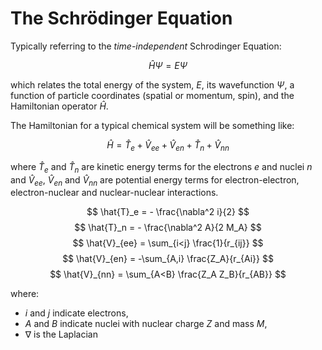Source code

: # The Schrödinger Equation

Typically referring to the *time-independent* Schrodinger Equation:

$$
\hat{H}\Psi = E \Psi
$$

which relates the total energy of the system, $E$, its wavefunction $\Psi$, a function of particle coordinates (spatial or momentum, spin), and
the Hamiltonian operator $\hat{H}$.

The Hamiltonian for a typical chemical system will be something like:

$$
\hat{H} = \hat{T}_e + \hat{V}_{ee} + \hat{V}_{en} + \hat{T}_n + \hat{V}_{nn}
$$

where $\hat{T}_e$ and $\hat{T}_n$ are kinetic energy terms for the electrons $e$ and nuclei $n$ and
$\hat{V}_{ee}$, $\hat{V}_{en}$ and $\hat{V}_{nn}$ are potential energy terms for electron-electron, electron-nuclear and nuclear-nuclear interactions.


$$
\hat{T}_e = - \frac{\nabla^2 i}{2}
$$
$$
\hat{T}_n = - \frac{\nabla^2 A}{2 M_A}
$$
$$
\hat{V}_{ee} = \sum_{i<j} \frac{1}{r_{ij}}
$$
$$
\hat{V}_{en} = -\sum_{A,i} \frac{Z_A}{r_{Ai}}
$$
$$
\hat{V}_{nn} = \sum_{A<B} \frac{Z_A Z_B}{r_{AB}}
$$

where:
- $i$ and $j$ indicate electrons,
- $A$ and $B$ indicate nuclei with nuclear charge $Z$ and mass $M$,
- $\nabla$ is the Laplacian
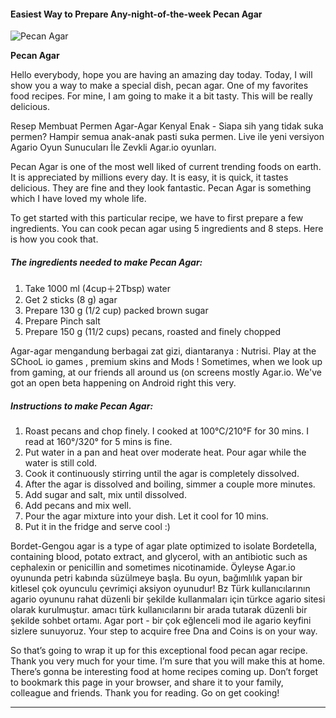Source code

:             

#### Easiest Way to Prepare Any-night-of-the-week Pecan Agar

![Pecan Agar](https://img-global.cpcdn.com/recipes/02155ec6179bf77f/751x532cq70/pecan-agar-recipe-main-photo.jpg)

**Pecan Agar**

Hello everybody, hope you are having an amazing day today. Today, I will show you a way to make a special dish, pecan agar. One of my favorites food recipes. For mine, I am going to make it a bit tasty. This will be really delicious.

Resep Membuat Permen Agar-Agar Kenyal Enak - Siapa sih yang tidak suka permen? Hampir semua anak-anak pasti suka permen. Live ile yeni versiyon Agario Oyun Sunucuları İle Zevkli Agar.io oyunları.

Pecan Agar is one of the most well liked of current trending foods on earth. It is appreciated by millions every day. It is easy, it is quick, it tastes delicious. They are fine and they look fantastic. Pecan Agar is something which I have loved my whole life.

To get started with this particular recipe, we have to first prepare a few ingredients. You can cook pecan agar using 5 ingredients and 8 steps. Here is how you cook that.

##### The ingredients needed to make Pecan Agar:

1.  Take 1000 ml (4cup＋2Tbsp) water
2.  Get 2 sticks (8 g) agar
3.  Prepare 130 g (1/2 cup) packed brown sugar
4.  Prepare Pinch salt
5.  Prepare 150 g (11/2 cups) pecans, roasted and finely chopped

Agar-agar mengandung berbagai zat gizi, diantaranya : Nutrisi. Play at the SChooL io games , premium skins and Mods ! Sometimes, when we look up from gaming, at our friends all around us (on screens mostly Agar.io. We've got an open beta happening on Android right this very.

##### Instructions to make Pecan Agar:

1.  Roast pecans and chop finely. I cooked at 100°C/210°F for 30 mins. I read at 160°/320° for 5 mins is fine.
2.  Put water in a pan and heat over moderate heat. Pour agar while the water is still cold.
3.  Cook it continuously stirring until the agar is completely dissolved.
4.  After the agar is dissolved and boiling, simmer a couple more minutes.
5.  Add sugar and salt, mix until dissolved.
6.  Add pecans and mix well.
7.  Pour the agar mixture into your dish. Let it cool for 10 mins.
8.  Put it in the fridge and serve cool :)

Bordet-Gengou agar is a type of agar plate optimized to isolate Bordetella, containing blood, potato extract, and glycerol, with an antibiotic such as cephalexin or penicillin and sometimes nicotinamide. Öyleyse Agar.io oyununda petri kabında süzülmeye başla. Bu oyun, bağımlılık yapan bir kitlesel çok oyunculu çevrimiçi aksiyon oyunudur! Bz Türk kullanıcılarının agario oyununu rahat düzenli bir şekilde kullanmaları için türkce agario sitesi olarak kurulmuştur. amacı türk kullanıcılarını bir arada tutarak düzenli bir şekilde sohbet ortamı. Agar port - bir çok eğlenceli mod ile agario keyfini sizlere sunuyoruz. Your step to acquire free Dna and Coins is on your way.

So that’s going to wrap it up for this exceptional food pecan agar recipe. Thank you very much for your time. I’m sure that you will make this at home. There’s gonna be interesting food at home recipes coming up. Don’t forget to bookmark this page in your browser, and share it to your family, colleague and friends. Thank you for reading. Go on get cooking!

* * *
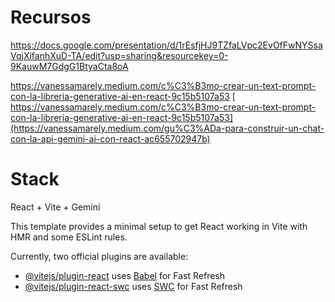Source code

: # Recursos

https://docs.google.com/presentation/d/1rEsfjHJ9TZfaLVpc2EvOfFwNYSsaVqjXifanhXuD-TA/edit?usp=sharing&resourcekey=0-9KauwM7GdgG1BtyaCta8oA

https://vanessamarely.medium.com/c%C3%B3mo-crear-un-text-prompt-con-la-libreria-generative-ai-en-react-9c15b5107a53
[
https://vanessamarely.medium.com/c%C3%B3mo-crear-un-text-prompt-con-la-libreria-generative-ai-en-react-9c15b5107a53](https://vanessamarely.medium.com/gu%C3%ADa-para-construir-un-chat-con-la-api-gemini-ai-con-react-ac655702947b)

# Stack

React + Vite + Gemini

This template provides a minimal setup to get React working in Vite with HMR and some ESLint rules.

Currently, two official plugins are available:

- [@vitejs/plugin-react](https://github.com/vitejs/vite-plugin-react/blob/main/packages/plugin-react/README.md) uses [Babel](https://babeljs.io/) for Fast Refresh
- [@vitejs/plugin-react-swc](https://github.com/vitejs/vite-plugin-react-swc) uses [SWC](https://swc.rs/) for Fast Refresh
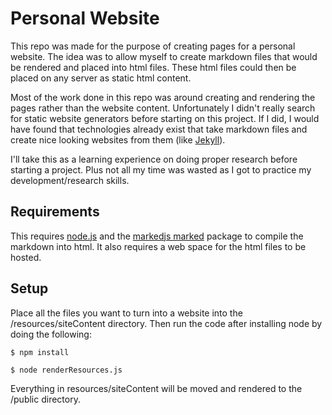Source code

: # **Personal Website**
This repo was made for the purpose of creating pages for a personal website. The idea was to allow myself to create markdown files that would be rendered and placed into html files. These html files could then be placed on any server as static html content.

Most of the work done in this repo was around creating and rendering the pages rather than the website content. Unfortunately I didn't really search for static website generators before starting on this project. If I did, I would have found that technologies already exist that take markdown files and create nice looking websites from them (like [Jekyll](https://jekyllrb.com/)).

I'll take this as a learning experience on doing proper research before starting a project. Plus not all my time was wasted as I got to practice my development/research skills.

## **Requirements**
This requires [node.js](https://nodejs.org/en/download/) and the [markedjs marked](https://github.com/markedjs/marked) package to compile the markdown into html. It also requires a web space for the html files to be hosted.

## **Setup**

Place all the files you want to turn into a website into the /resources/siteContent directory. Then run the code after installing node by doing the following:
    
    $ npm install

    $ node renderResources.js

Everything in resources/siteContent will be moved and rendered to the /public directory. 
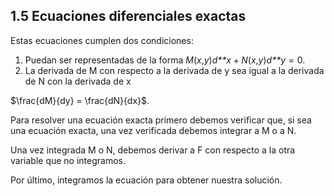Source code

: ## 1.5 Ecuaciones diferenciales exactas

Estas ecuaciones cumplen dos condiciones:

1.  Puedan ser representadas de la forma
    *M*(*x*,*y*)*d**x* + *N*(*x*,*y*)*d**y* = 0.
2.  La derivada de M con respecto a la derivada de y sea igual a la
    derivada de N con la derivada de x

$\frac{dM}{dy} = \frac{dN}{dx}$.

Para resolver una ecuación exacta primero debemos verificar que, si sea
una ecuación exacta, una vez verificada debemos integrar a M o a N.

Una vez integrada M o N, debemos derivar a F con respecto a la otra
variable que no integramos.

Por último, integramos la ecuación para obtener nuestra solución.

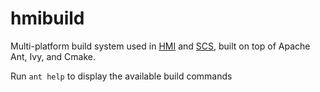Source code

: # hmibuild

Multi-platform build system used in [HMI](http://hmi.ewi.utwente.nl/) and [SCS](https://scs.techfak.uni-bielefeld.de/), built on top of Apache Ant, Ivy, and Cmake.

Run `ant help` to display the available build commands
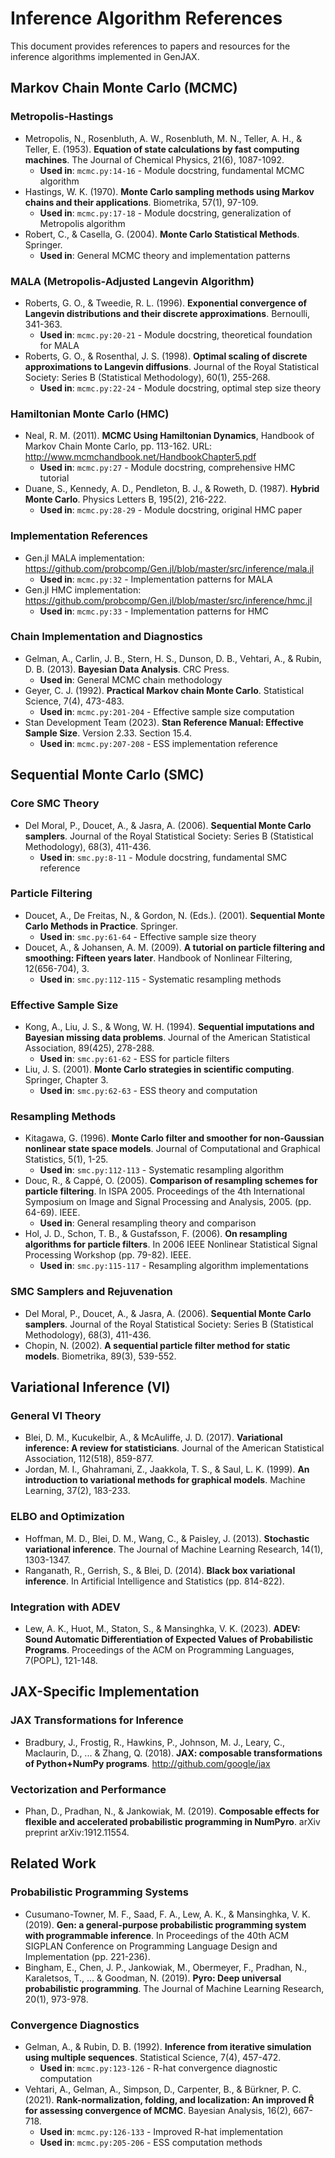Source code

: # Inference Algorithm References

This document provides references to papers and resources for the inference algorithms implemented in GenJAX.

## Markov Chain Monte Carlo (MCMC)

### Metropolis-Hastings
- Metropolis, N., Rosenbluth, A. W., Rosenbluth, M. N., Teller, A. H., & Teller, E. (1953). **Equation of state calculations by fast computing machines**. The Journal of Chemical Physics, 21(6), 1087-1092.
  - **Used in**: `mcmc.py:14-16` - Module docstring, fundamental MCMC algorithm
- Hastings, W. K. (1970). **Monte Carlo sampling methods using Markov chains and their applications**. Biometrika, 57(1), 97-109.
  - **Used in**: `mcmc.py:17-18` - Module docstring, generalization of Metropolis algorithm
- Robert, C., & Casella, G. (2004). **Monte Carlo Statistical Methods**. Springer.
  - **Used in**: General MCMC theory and implementation patterns

### MALA (Metropolis-Adjusted Langevin Algorithm)
- Roberts, G. O., & Tweedie, R. L. (1996). **Exponential convergence of Langevin distributions and their discrete approximations**. Bernoulli, 341-363.
  - **Used in**: `mcmc.py:20-21` - Module docstring, theoretical foundation for MALA
- Roberts, G. O., & Rosenthal, J. S. (1998). **Optimal scaling of discrete approximations to Langevin diffusions**. Journal of the Royal Statistical Society: Series B (Statistical Methodology), 60(1), 255-268.
  - **Used in**: `mcmc.py:22-24` - Module docstring, optimal step size theory

### Hamiltonian Monte Carlo (HMC)
- Neal, R. M. (2011). **MCMC Using Hamiltonian Dynamics**, Handbook of Markov Chain Monte Carlo, pp. 113-162. URL: http://www.mcmchandbook.net/HandbookChapter5.pdf
  - **Used in**: `mcmc.py:27` - Module docstring, comprehensive HMC tutorial
- Duane, S., Kennedy, A. D., Pendleton, B. J., & Roweth, D. (1987). **Hybrid Monte Carlo**. Physics Letters B, 195(2), 216-222.
  - **Used in**: `mcmc.py:28-29` - Module docstring, original HMC paper

### Implementation References
- Gen.jl MALA implementation: https://github.com/probcomp/Gen.jl/blob/master/src/inference/mala.jl
  - **Used in**: `mcmc.py:32` - Implementation patterns for MALA
- Gen.jl HMC implementation: https://github.com/probcomp/Gen.jl/blob/master/src/inference/hmc.jl
  - **Used in**: `mcmc.py:33` - Implementation patterns for HMC

### Chain Implementation and Diagnostics
- Gelman, A., Carlin, J. B., Stern, H. S., Dunson, D. B., Vehtari, A., & Rubin, D. B. (2013). **Bayesian Data Analysis**. CRC Press.
  - **Used in**: General MCMC chain methodology
- Geyer, C. J. (1992). **Practical Markov chain Monte Carlo**. Statistical Science, 7(4), 473-483.
  - **Used in**: `mcmc.py:201-204` - Effective sample size computation
- Stan Development Team (2023). **Stan Reference Manual: Effective Sample Size**. Version 2.33. Section 15.4.
  - **Used in**: `mcmc.py:207-208` - ESS implementation reference

## Sequential Monte Carlo (SMC)

### Core SMC Theory
- Del Moral, P., Doucet, A., & Jasra, A. (2006). **Sequential Monte Carlo samplers**. Journal of the Royal Statistical Society: Series B (Statistical Methodology), 68(3), 411-436.
  - **Used in**: `smc.py:8-11` - Module docstring, fundamental SMC reference

### Particle Filtering
- Doucet, A., De Freitas, N., & Gordon, N. (Eds.). (2001). **Sequential Monte Carlo Methods in Practice**. Springer.
  - **Used in**: `smc.py:61-64` - Effective sample size theory
- Doucet, A., & Johansen, A. M. (2009). **A tutorial on particle filtering and smoothing: Fifteen years later**. Handbook of Nonlinear Filtering, 12(656-704), 3.
  - **Used in**: `smc.py:112-115` - Systematic resampling methods

### Effective Sample Size
- Kong, A., Liu, J. S., & Wong, W. H. (1994). **Sequential imputations and Bayesian missing data problems**. Journal of the American Statistical Association, 89(425), 278-288.
  - **Used in**: `smc.py:61-62` - ESS for particle filters
- Liu, J. S. (2001). **Monte Carlo strategies in scientific computing**. Springer, Chapter 3.
  - **Used in**: `smc.py:62-63` - ESS theory and computation

### Resampling Methods
- Kitagawa, G. (1996). **Monte Carlo filter and smoother for non-Gaussian nonlinear state space models**. Journal of Computational and Graphical Statistics, 5(1), 1-25.
  - **Used in**: `smc.py:112-113` - Systematic resampling algorithm
- Douc, R., & Cappé, O. (2005). **Comparison of resampling schemes for particle filtering**. In ISPA 2005. Proceedings of the 4th International Symposium on Image and Signal Processing and Analysis, 2005. (pp. 64-69). IEEE.
  - **Used in**: General resampling theory and comparison
- Hol, J. D., Schon, T. B., & Gustafsson, F. (2006). **On resampling algorithms for particle filters**. In 2006 IEEE Nonlinear Statistical Signal Processing Workshop (pp. 79-82). IEEE.
  - **Used in**: `smc.py:115-117` - Resampling algorithm implementations

### SMC Samplers and Rejuvenation
- Del Moral, P., Doucet, A., & Jasra, A. (2006). **Sequential Monte Carlo samplers**. Journal of the Royal Statistical Society: Series B (Statistical Methodology), 68(3), 411-436.
- Chopin, N. (2002). **A sequential particle filter method for static models**. Biometrika, 89(3), 539-552.

## Variational Inference (VI)

### General VI Theory
- Blei, D. M., Kucukelbir, A., & McAuliffe, J. D. (2017). **Variational inference: A review for statisticians**. Journal of the American Statistical Association, 112(518), 859-877.
- Jordan, M. I., Ghahramani, Z., Jaakkola, T. S., & Saul, L. K. (1999). **An introduction to variational methods for graphical models**. Machine Learning, 37(2), 183-233.

### ELBO and Optimization
- Hoffman, M. D., Blei, D. M., Wang, C., & Paisley, J. (2013). **Stochastic variational inference**. The Journal of Machine Learning Research, 14(1), 1303-1347.
- Ranganath, R., Gerrish, S., & Blei, D. (2014). **Black box variational inference**. In Artificial Intelligence and Statistics (pp. 814-822).

### Integration with ADEV
- Lew, A. K., Huot, M., Staton, S., & Mansinghka, V. K. (2023). **ADEV: Sound Automatic Differentiation of Expected Values of Probabilistic Programs**. Proceedings of the ACM on Programming Languages, 7(POPL), 121-148.

## JAX-Specific Implementation

### JAX Transformations for Inference
- Bradbury, J., Frostig, R., Hawkins, P., Johnson, M. J., Leary, C., Maclaurin, D., ... & Zhang, Q. (2018). **JAX: composable transformations of Python+NumPy programs**. http://github.com/google/jax

### Vectorization and Performance
- Phan, D., Pradhan, N., & Jankowiak, M. (2019). **Composable effects for flexible and accelerated probabilistic programming in NumPyro**. arXiv preprint arXiv:1912.11554.

## Related Work

### Probabilistic Programming Systems
- Cusumano-Towner, M. F., Saad, F. A., Lew, A. K., & Mansinghka, V. K. (2019). **Gen: a general-purpose probabilistic programming system with programmable inference**. In Proceedings of the 40th ACM SIGPLAN Conference on Programming Language Design and Implementation (pp. 221-236).
- Bingham, E., Chen, J. P., Jankowiak, M., Obermeyer, F., Pradhan, N., Karaletsos, T., ... & Goodman, N. (2019). **Pyro: Deep universal probabilistic programming**. The Journal of Machine Learning Research, 20(1), 973-978.

### Convergence Diagnostics
- Gelman, A., & Rubin, D. B. (1992). **Inference from iterative simulation using multiple sequences**. Statistical Science, 7(4), 457-472.
  - **Used in**: `mcmc.py:123-126` - R-hat convergence diagnostic computation
- Vehtari, A., Gelman, A., Simpson, D., Carpenter, B., & Bürkner, P. C. (2021). **Rank-normalization, folding, and localization: An improved R̂ for assessing convergence of MCMC**. Bayesian Analysis, 16(2), 667-718.
  - **Used in**: `mcmc.py:126-133` - Improved R-hat implementation
  - **Used in**: `mcmc.py:205-206` - ESS computation methods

Exercise goal: Where the word "generative" occurs in a line of the records, copy that line.

Answer to this exercise:
https://vanessamarely.medium.com/c%C3%B3mo-crear-un-text-prompt-con-la-libreria-generative-ai-en-react-9c15b5107a53
https://vanessamarely.medium.com/c%C3%B3mo-crear-un-text-prompt-con-la-libreria-generative-ai-en-react-9c15b5107a53](https://vanessamarely.medium.com/gu%C3%ADa-para-construir-un-chat-con-la-api-gemini-ai-con-react-ac655702947b)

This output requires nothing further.